#### Data shown

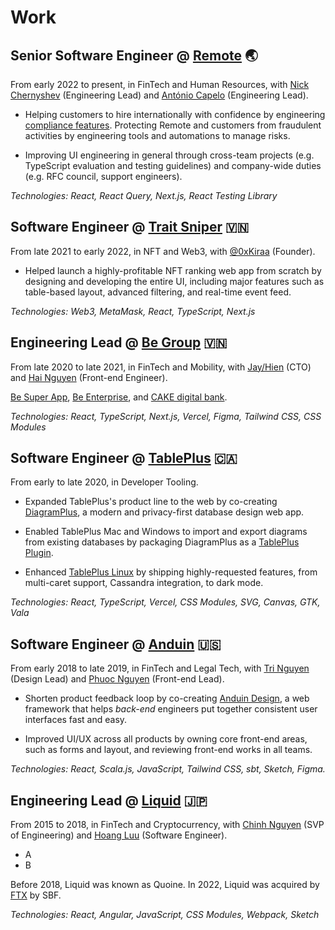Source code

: # Work

## Senior Software Engineer @ [Remote](https://remote.com) 🌏

From early 2022 to present, in FinTech and Human Resources, with
[Nick Chernyshev](https://www.linkedin.com/in/nick-chernyshev/)
(Engineering Lead) and
[António Capelo](https://capelo.me/) (Engineering Lead).

- Helping customers to hire internationally with confidence by engineering
[compliance features](https://remote.com/platform/use-case/legal-leaders).
Protecting Remote and customers from fraudulent activities by engineering
tools and automations to manage risks.

- Improving UI engineering in general through
cross-team projects (e.g. TypeScript evaluation and testing guidelines)
and company-wide duties (e.g. RFC council, support engineers).

_Technologies: React, React Query, Next.js, React Testing Library_

## Software Engineer @ [Trait Sniper](https://traitsniper.com) 🇻🇳

From late 2021 to early 2022, in NFT and Web3, with 
[@0xKiraa](https://twitter.com/0xKiraa) (Founder).

- Helped launch a highly-profitable NFT ranking web app from scratch
by designing and developing the entire UI, including major features such as
table-based layout, advanced filtering, and real-time event feed.

_Technologies: Web3, MetaMask, React, TypeScript, Next.js_

## Engineering Lead @ [Be Group](https://be.com.vn/en/) 🇻🇳

From late 2020 to late 2021, in FinTech and Mobility, with
[Jay/Hien](https://www.linkedin.com/in/thehien/) (CTO) and
[Hai Nguyen](https://github.com/ng-hai) (Front-end Engineer).

[Be Super App](https://be.com.vn/en/consumer/),
[Be Enterprise](https://be.com.vn/en/corporates/),
and [CAKE digital bank](https://cake.vn/en/home/).

_Technologies: React, TypeScript, Next.js, Vercel, Figma, Tailwind CSS, CSS Modules_

## Software Engineer @ [TablePlus](https://tableplus.com) 🇨🇦

From early to late 2020, in Developer Tooling.

- Expanded TablePlus's product line to the web by co-creating
[DiagramPlus](https://diagramplus.com),
a modern and privacy-first database design web app.

- Enabled TablePlus Mac and Windows to import and export diagrams from
existing databases by packaging DiagramPlus as a
[TablePlus Plugin](https://github.com/TablePlus/diagram-plugin).

- Enhanced [TablePlus Linux](https://tableplus.com/linux) by shipping
highly-requested features, from multi-caret support, Cassandra integration,
to dark mode.

_Technologies: React, TypeScript, Vercel, CSS Modules, SVG, Canvas, GTK, Vala_

## Software Engineer @ [Anduin](https://www.anduintransact.com/) 🇺🇸

From early 2018 to late 2019, in FinTech and Legal Tech, with
[Tri Nguyen](https://www.trilmn.com/) (Design Lead) and
[Phuoc Nguyen](https://twitter.com/nghuuphuoc) (Front-end Lead).

- Shorten product feedback loop by co-creating
[Anduin Design](https://anduin.design), a web framework that helps
_back-end_ engineers put together consistent user interfaces fast and easy.

- Improved UI/UX across all products by owning core front-end areas,
such as forms and layout, and reviewing front-end works in all teams.

_Technologies: React, Scala.js, JavaScript, Tailwind CSS, sbt, Sketch, Figma._

## Engineering Lead @ [Liquid](https://liquid.com) 🇯🇵

From 2015 to 2018, in FinTech and Cryptocurrency, with
[Chinh Nguyen](https://www.linkedin.com/in/chinhnq/) (SVP of Engineering) and
[Hoang Luu](https://github.com/unrealhoang) (Software Engineer).

- A
- B

Before 2018, Liquid was known as Quoine.
In 2022, Liquid was acquired by [FTX](https://ftx.com) by SBF.

_Technologies: React, Angular, JavaScript, CSS Modules, Webpack, Sketch_


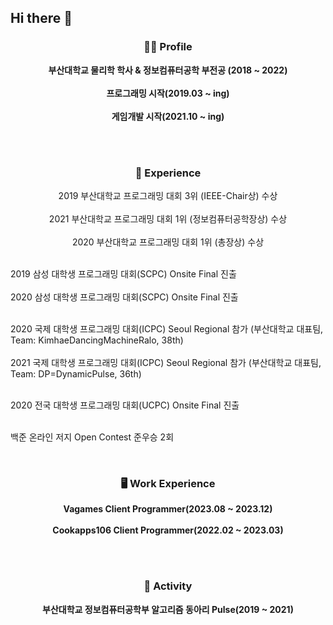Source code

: ## Hi there 👋


<h3 align="center">🙋‍♂️ Profile</h3>

<p align="center">
  <b>부산대학교 물리학 학사 & 정보컴퓨터공학 부전공 (2018 ~ 2022)</b><br><br>
  <b>프로그래밍 시작(2019.03 ~ ing)</b><br><br>
  <b>게임개발 시작(2021.10 ~ ing)</b><br><br>
</p>
</br>

<h3 align="center">🌱 Experience</h3>

<p align="center">
  2019 부산대학교 프로그래밍 대회 3위 (IEEE-Chair상) 수상</b><br><br>
  2021 부산대학교 프로그래밍 대회 1위 (정보컴퓨터공학장상) 수상</b><br><br>
  2020 부산대학교 프로그래밍 대회 1위 (총장상) 수상</b><br><br>
  
  2019 삼성 대학생 프로그래밍 대회(SCPC) Onsite Final 진출</b></br></br>
  2020 삼성 대학생 프로그래밍 대회(SCPC) Onsite Final 진출</b><br><br>
  
  2020 국제 대학생 프로그래밍 대회(ICPC) Seoul Regional 참가 (부산대학교 대표팀, Team: KimhaeDancingMachineRalo, 38th)</b><br><br>
  2021 국제 대학생 프로그래밍 대회(ICPC) Seoul Regional 참가 (부산대학교 대표팀, Team: DP=DynamicPulse, 36th)</b><br><br>
  
  2020 전국 대학생 프로그래밍 대회(UCPC) Onsite Final 진출</b><br><br>
  
  백준 온라인 저지 Open Contest 준우승 2회</b></br>
</p>

</br>

<h3 align="center">🖥️ Work Experience</h3>

<p align="center">
  <b>Vagames Client Programmer(2023.08 ~ 2023.12)<br><br>
  <b>Cookapps106 Client Programmer(2022.02 ~ 2023.03)<br>
</p>

</br></br>

<h3 align="center">🔭 Activity</h3>
<p align="center">
  부산대학교 정보컴퓨터공학부 알고리즘 동아리 Pulse(2019 ~ 2021)
</p>

</br></br>


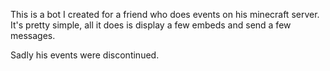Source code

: This is a bot I created for a friend who does events on his minecraft server. It's pretty simple, all it does is display a few embeds and send a few messages.

Sadly his events were discontinued.
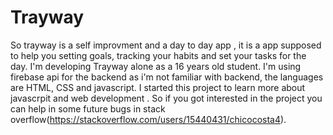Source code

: # Trayway

So trayway is a self improvment and a day to day app , it is a app supposed to help you setting goals, tracking your habits and set your tasks for the day.
I'm developing Trayway alone as a  16 years old student. I'm using firebase api for the backend as i'm not familiar with backend, the languages are 
HTML, CSS and javascript. 
I started this project to  learn  more about javascrpit and web development . 
So if you got interested in the project you can help in some future bugs in stack overflow(https://stackoverflow.com/users/15440431/chicocosta4).
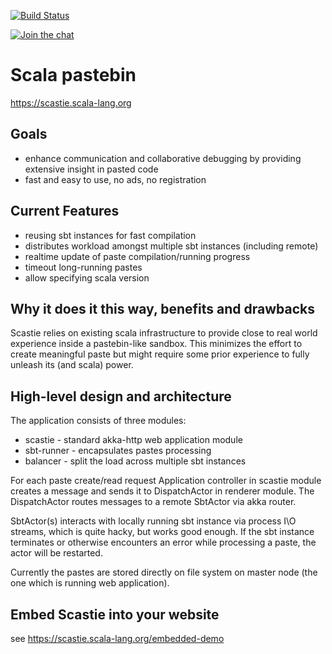 [![Build Status](http://drone.geirsson.com:8001/api/badges/scalacenter/scastie/status.svg?branch=master)](
  http://drone.geirsson.com:8001/scalacenter/scastie
)

[![Join the chat](https://badges.gitter.im/scalacenter/scastie.svg)](
  https://gitter.im/scalacenter/scastie
)

# Scala pastebin

https://scastie.scala-lang.org

## Goals

*  enhance communication and collaborative debugging by providing
   extensive insight in pasted code
*  fast and easy to use, no ads, no registration

## Current Features

*  reusing sbt instances for fast compilation
*  distributes workload amongst multiple sbt instances (including remote)
*  realtime update of paste compilation/running progress
*  timeout long-running pastes
*  allow specifying scala version

## Why it does it this way, benefits and drawbacks

Scastie relies on existing scala infrastructure to provide close to real world experience inside
a pastebin-like sandbox. This minimizes the effort to create meaningful paste but might require some
prior experience to fully unleash its (and scala) power.

## High-level design and architecture

The application consists of three modules:

-  scastie - standard akka-http web application module
-  sbt-runner - encapsulates pastes processing
-  balancer - split the load across multiple sbt instances

For each paste create/read request Application controller in scastie module creates a message 
and sends it to DispatchActor in renderer module. The DispatchActor routes messages to a remote 
SbtActor via akka router.

SbtActor(s) interacts with locally running sbt instance via process I\O streams, which is quite 
hacky, but works good enough. If the sbt instance terminates or otherwise encounters an error 
while processing a paste, the actor will be restarted.

Currently the pastes are stored directly on file system on master node (the one which is running 
web application). 

## Embed Scastie into your website

see https://scastie.scala-lang.org/embedded-demo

########

■ Task brief: Copy out every line in the records where the word "developing" is found.

■ Output below:
by designing and developing the entire UI, including major features such as
I'm developing Trayway alone as a  16 years old student. I'm using firebase api for the backend as i'm not familiar with backend, the languages are 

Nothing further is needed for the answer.